Your assignment. Once the line containing "1. [install node.js" is found, return it and every line that follows, up to and including the final line of the material, exactly as written.
• • • • •
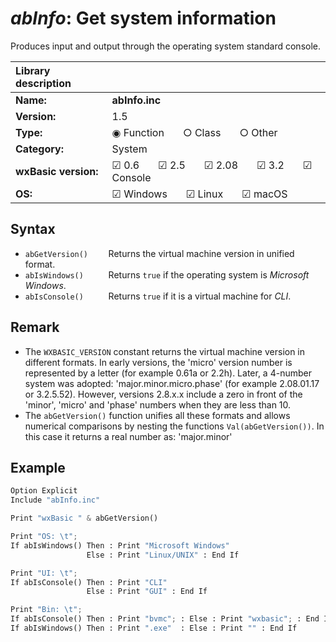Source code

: *abInfo*: Get system information
================================

Produces input and output through the operating system standard console.


| Library description  | |
|:---------------------|:----------------------------------------------------|
| **Name:**            |  **abInfo.inc**                                     |
| **Version:**         |  1.5                                                |
| **Type:**            |  &#9673; Function  &nbsp; &nbsp; &nbsp;  &#9675; Class  &nbsp; &nbsp; &nbsp;  &#9675; Other |
| **Category:**        |  System                                 |
| **wxBasic version:** |  &#9745; 0.6  &nbsp; &nbsp; &nbsp;  &#9745; 2.5  &nbsp; &nbsp; &nbsp;  &#9745; 2.08  &nbsp; &nbsp; &nbsp;  &#9745; 3.2  &nbsp; &nbsp; &nbsp;  &#9745; Console  |
| **OS:**              |  &#9745; Windows  &nbsp; &nbsp; &nbsp;  &#9745; Linux  &nbsp; &nbsp; &nbsp;  &#9745; macOS  |


 
Syntax
------

* `abGetVersion()    `    Returns the virtual machine version in unified format.
* `abIsWindows()     `    Returns `true` if the operating system is *Microsoft Windows*.
* `abIsConsole()     `    Returns `true` if it is a virtual machine for *CLI*.



Remark
------

* The `WXBASIC_VERSION` constant returns the virtual machine version in different formats.
  In early versions, the 'micro' version number is represented by a letter (for example 
  0.61a or 2.2h). Later, a 4-number system was adopted: 'major.minor.micro.phase' (for 
  example 2.08.01.17 or 3.2.5.52). However, versions 2.8.x.x include a zero in front of 
  the 'minor', 'micro' and 'phase' numbers when they are less than 10.
* The `abGetVersion()` function unifies all these formats and allows numerical comparisons 
  by nesting the functions `Val(abGetVersion())`. In this case it returns a real number 
  as: 'major.minor'


Example
-------

```python
Option Explicit
Include "abInfo.inc"

Print "wxBasic " & abGetVersion()

Print "OS: \t";
If abIsWindows() Then : Print "Microsoft Windows"
                 Else : Print "Linux/UNIX" : End If

Print "UI: \t";
If abIsConsole() Then : Print "CLI"
                 Else : Print "GUI" : End If

Print "Bin: \t";
If abIsConsole() Then : Print "bvmc"; : Else : Print "wxbasic"; : End If
If abIsWindows() Then : Print ".exe"  : Else : Print "" : End If
```
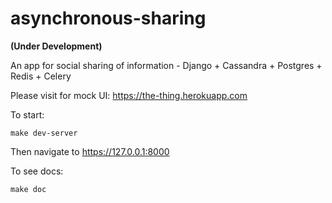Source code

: # asynchronous-sharing

**(Under Development)**

An app for social sharing of information - Django + Cassandra + Postgres + Redis + Celery

Please visit for mock UI: <https://the-thing.herokuapp.com>

To start:

```
make dev-server
```
Then navigate to <https://127.0.0.1:8000>

To see docs:

```
make doc
```
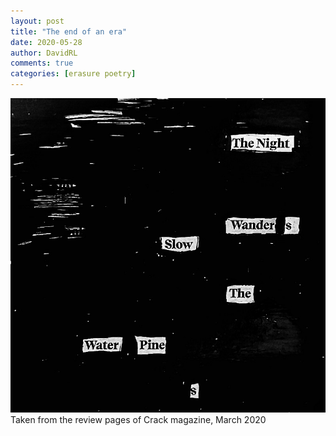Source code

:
 ```yaml
---  
layout: post
title: "The end of an era"
date: 2020-05-28
author: DavidRL  
comments: true  
categories: [erasure poetry]  
---  
```

<img src="/assets/images/articles/endofanera.jpeg" class="responsive"><br>
Taken from the review pages of Crack magazine, March 2020
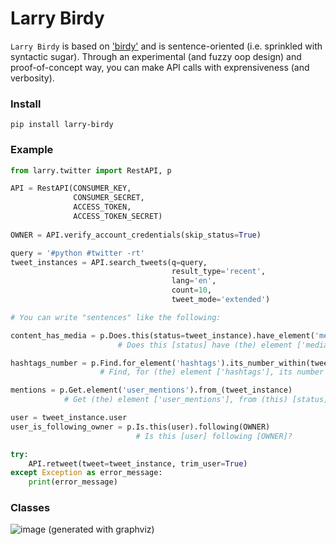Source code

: # Larry Birdy

`Larry Birdy` is based on ['birdy'](https://github.com/inueni/birdy) and
is sentence-oriented (i.e. sprinkled with syntactic sugar).
Through an experimental (and fuzzy oop design) and proof-of-concept way,
you can make API calls with exprensiveness (and verbosity).

### Install
`pip install larry-birdy`

### Example
```python
from larry.twitter import RestAPI, p

API = RestAPI(CONSUMER_KEY,
              CONSUMER_SECRET,
              ACCESS_TOKEN,
              ACCESS_TOKEN_SECRET)
			  
OWNER = API.verify_account_credentials(skip_status=True)

query = '#python #twitter -rt'
tweet_instances = API.search_tweets(q=query,
                                    result_type='recent',
                                    lang='en',
                                    count=10,
                                    tweet_mode='extended')

# You can write "sentences" like the following:

content_has_media = p.Does.this(status=tweet_instance).have_element('media')
                        # Does this [status] have (the) element ['media']?

hashtags_number = p.Find.for_element('hashtags').its_number_within(tweet_instance)
                    # Find, for (the) element ['hashtags'], its number within (this) [status].

mentions = p.Get.element('user_mentions').from_(tweet_instance)
            # Get (the) element ['user_mentions'], from (this) [status].

user = tweet_instance.user
user_is_following_owner = p.Is.this(user).following(OWNER)
                            # Is this [user] following [OWNER]?

try:
    API.retweet(tweet=tweet_instance, trim_user=True)
except Exception as error_message:
    print(error_message)
```
### Classes
![image](https://user-images.githubusercontent.com/1800200/59117691-edf86480-893d-11e9-86aa-fb9db9cd3032.png)
(generated with graphviz)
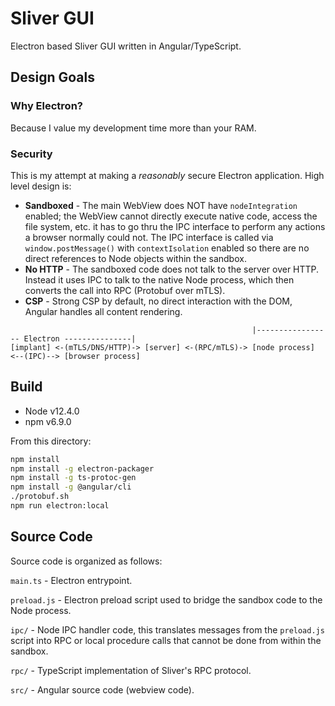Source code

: # Sliver GUI

Electron based Sliver GUI written in Angular/TypeScript.

## Design Goals

### Why Electron?

Because I value my development time more than your RAM.

### Security

This is my attempt at making a _reasonably_ secure Electron application. High level design is:

* __Sandboxed__ - The main WebView does NOT have `nodeIntegration` enabled; the WebView cannot directly execute native code, access the file system, etc. it has to go thru the IPC interface to perform any actions a browser normally could not. The IPC interface is called via `window.postMessage()` with `contextIsolation` enabled so there are no direct references to Node objects within the sandbox.
* __No HTTP__ - The sandboxed code does not talk to the server over HTTP. Instead it uses IPC to talk to the native Node process, which then converts the call into RPC (Protobuf over mTLS).
* __CSP__ - Strong CSP by default, no direct interaction with the DOM, Angular handles all content rendering.

```
                                                      |----------------- Electron ---------------|
[implant] <-(mTLS/DNS/HTTP)-> [server] <-(RPC/mTLS)-> [node process] <--(IPC)--> [browser process]
```

## Build

* Node v12.4.0
* npm v6.9.0

From this directory:

```bash
npm install
npm install -g electron-packager
npm install -g ts-protoc-gen
npm install -g @angular/cli
./protobuf.sh
npm run electron:local
```

## Source Code

Source code is organized as follows:

`main.ts` - Electron entrypoint.

`preload.js` - Electron preload script used to bridge the sandbox code to the Node process.

`ipc/` - Node IPC handler code, this translates messages from the `preload.js` script into RPC or local procedure calls that cannot be done from within the sandbox.

`rpc/` - TypeScript implementation of Sliver's RPC protocol.

`src/` - Angular source code (webview code).
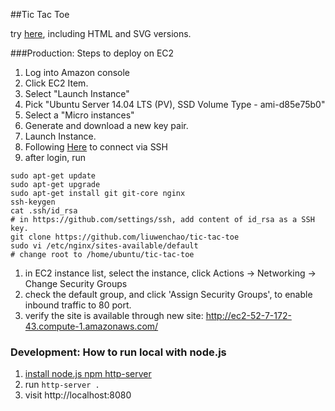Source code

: ##Tic Tac Toe

try [here](http://liuwenchao.github.com/tic-tac-toe), including HTML and SVG versions.

###Production: Steps to deploy on EC2
1. Log into Amazon console
1. Click EC2 Item.
1. Select "Launch Instance"
1. Pick "Ubuntu Server 14.04 LTS (PV), SSD Volume Type - ami-d85e75b0"
1. Select a "Micro instances"
1. Generate and download a new key pair.
1. Launch Instance.
1. Following [Here](https://docs.aws.amazon.com/AWSEC2/latest/UserGuide/AccessingInstancesLinux.html) to connect via SSH
1. after login, run

  ```
  sudo apt-get update
  sudo apt-get upgrade
  sudo apt-get install git git-core nginx
  ssh-keygen
  cat .ssh/id_rsa
  # in https://github.com/settings/ssh, add content of id_rsa as a SSH key.
  git clone https://github.com/liuwenchao/tic-tac-toe
  sudo vi /etc/nginx/sites-available/default
  # change root to /home/ubuntu/tic-tac-toe
  ```

1. in EC2 instance list, select the instance, click Actions -> Networking -> Change Security Groups
1. check the default group, and click 'Assign Security Groups', to enable inbound traffic to 80 port.
1. verify the site is available through new site: http://ec2-52-7-172-43.compute-1.amazonaws.com/


### Development: How to run local with node.js
1. [install node.js npm http-server](https://www.npmjs.com/package/http-server)
2. run `http-server .`
3. visit http://localhost:8080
• • • • •
Response below.
1. [install node.js npm http-server](https://www.npmjs.com/package/http-server)
2. run `http-server .`
3. visit http://localhost:8080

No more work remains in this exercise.